At the entrance to our stores we inform you that we monitor our premises with camera recording systems, based on our legitimate interest in protecting our property and other individuals and also as evidence in case of an incident. We also monitor all till transactions, based on our legitimate interest in preventing fraud and also as evidence, e.g. in case you arrive home and realize that you forgot something in store, but that you have paid for. Together with the store recordings we also save individual till transaction recordings.
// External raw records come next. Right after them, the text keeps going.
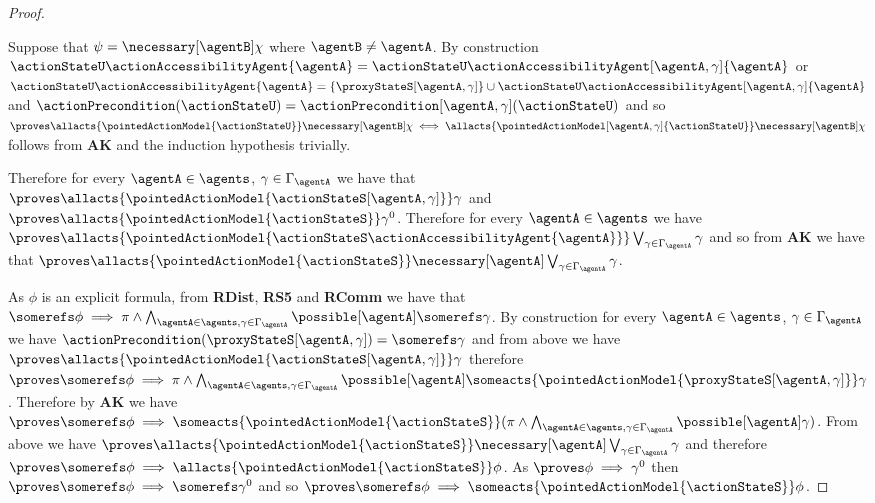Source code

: \documentclass[twoside]{aiml14}
\begin{document}
\begin{proof}
\begin{enumerate}
              Suppose that $\psi = \necessary[\agentB] \chi$ where $\agentB \neq \agentA$.
              By construction $\actionStateU \actionAccessibilityAgent{\agentA} = \actionStateU \actionAccessibilityAgent[\agentA,\gamma]{\agentA}$
              or $\actionStateU \actionAccessibilityAgent{\agentA} = \{\proxyStateS[\agentA,\gamma]\} \cup \actionStateU \actionAccessibilityAgent[\agentA,\gamma]{\agentA}$
              and $\actionPrecondition(\actionStateU) = \actionPrecondition[\agentA,\gamma](\actionStateU)$
              and so $\proves \allacts{\pointedActionModel{\actionStateU}} \necessary[\agentB] \chi \iff \allacts{\pointedActionModel[\agentA,\gamma]{\actionStateU}} \necessary[\agentB] \chi$
              follows from {\bf AK} and the induction hypothesis trivially.
      \end{enumerate}

      Therefore for every $\agentA \in \agents$, $\gamma \in \Gamma_\agentA$ 
      we have that $\proves \allacts{\pointedActionModel{\actionStateS[\agentA,\gamma]}} \gamma$ 
      and $\proves \allacts{\pointedActionModel{\actionStateS}} \gamma^0$.
      Therefore for every $\agentA \in \agents$ 
      we have $\proves \allacts{\pointedActionModel{\actionStateS \actionAccessibilityAgent{\agentA}}} \bigvee_{\gamma \in \Gamma_\agentA} \gamma$
      and so from {\bf AK} we have that $\proves \allacts{\pointedActionModel{\actionStateS}} \necessary[\agentA] \bigvee_{\gamma \in \Gamma_\agentA} \gamma$.

      As $\phi$ is an explicit formula, from {\bf RDist}, {\bf RS5} and {\bf RComm} we have that
      $\somerefs \phi \implies \pi \land \bigwedge_{\agentA \in \agents, \gamma \in \Gamma_\agentA} \possible[\agentA] \somerefs \gamma$.
      By construction for every $\agentA \in \agents$, $\gamma \in \Gamma_\agentA$ 
      we have $\actionPrecondition(\proxyStateS[\agentA,\gamma]) = \somerefs \gamma$ 
      and from above we have $\proves \allacts{\pointedActionModel{\actionStateS[\agentA,\gamma]}} \gamma$ 
      therefore $\proves \somerefs \phi \implies \pi \land \bigwedge_{\agentA \in \agents, \gamma \in \Gamma_\agentA} \possible[\agentA] \someacts{\pointedActionModel{\proxyStateS[\agentA,\gamma]}} \gamma$.
      Therefore by {\bf AK} we have $\proves \somerefs \phi \implies \someacts{\pointedActionModel{\actionStateS}} (\pi \land \bigwedge_{\agentA \in \agents, \gamma \in \Gamma_\agentA} \possible[\agentA] \gamma)$.
      From above we have $\proves \allacts{\pointedActionModel{\actionStateS}} \necessary[\agentA] \bigvee_{\gamma \in \Gamma_\agentA} \gamma$
      and therefore $\proves \somerefs \phi \implies \allacts{\pointedActionModel{\actionStateS}} \phi$.
      As $\proves \phi \implies \gamma^0$ then $\proves \somerefs \phi \implies \somerefs \gamma^0$ 
      and so $\proves \somerefs \phi \implies \someacts{\pointedActionModel{\actionStateS}} \phi$.


\end{proof}
\end{document}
VII. How long we process and keep your data

Our company processes our customers’ personal data for only as long as necessary, depending on the reason why they have been processed. We regularly re-evaluate our need for processing certain personal information that we have collected for specific reasons. If we discover that there is no reason to retain the data any more, we discard it. The general rule is that the personal data processed while:

(a) fulfilling the contract, we process throughout the contract duration period and when the contract with the customer expires, the data is usually retained for a period necessary to fulfil legal or contractual obligations,

(b) fulfilling our legal obligation, we process for a period of time stated in relevant legal regulations,

(c) offering products and services, we process for the duration of the consent the customer gave us,

(d) protecting legitimate interests, we process for as long as our legitimate interests to retain them require.

VIII. Your rights as a data subject

We would like to assure you that we process your data transparently, properly and in compliance with law. As a data subject you have the right to access, correct or delete your personal data, or limit your data processing, unless otherwise stated in a specific regulation. You have the right to transfer the data that you provided with your consent and when executing a contract with us, that is the right to obtain your personal data in the form of a machine readable, standard format copy. You have the right to oppose your data processing if the data is processed on the basis of our legitimate interests, i.e. our camera recording system. You have the right to retract your consent to specific personal data processing anytime. If you retract your consent, the legal processing of your personal data before the retraction is not affected. You have the right to file a complaint with our company or with the personal data protection office, which is the Office for Personal Data Protection (Úřad na ochranu osobních údajů), the address and contact details of this office are available at www.uoou.cz.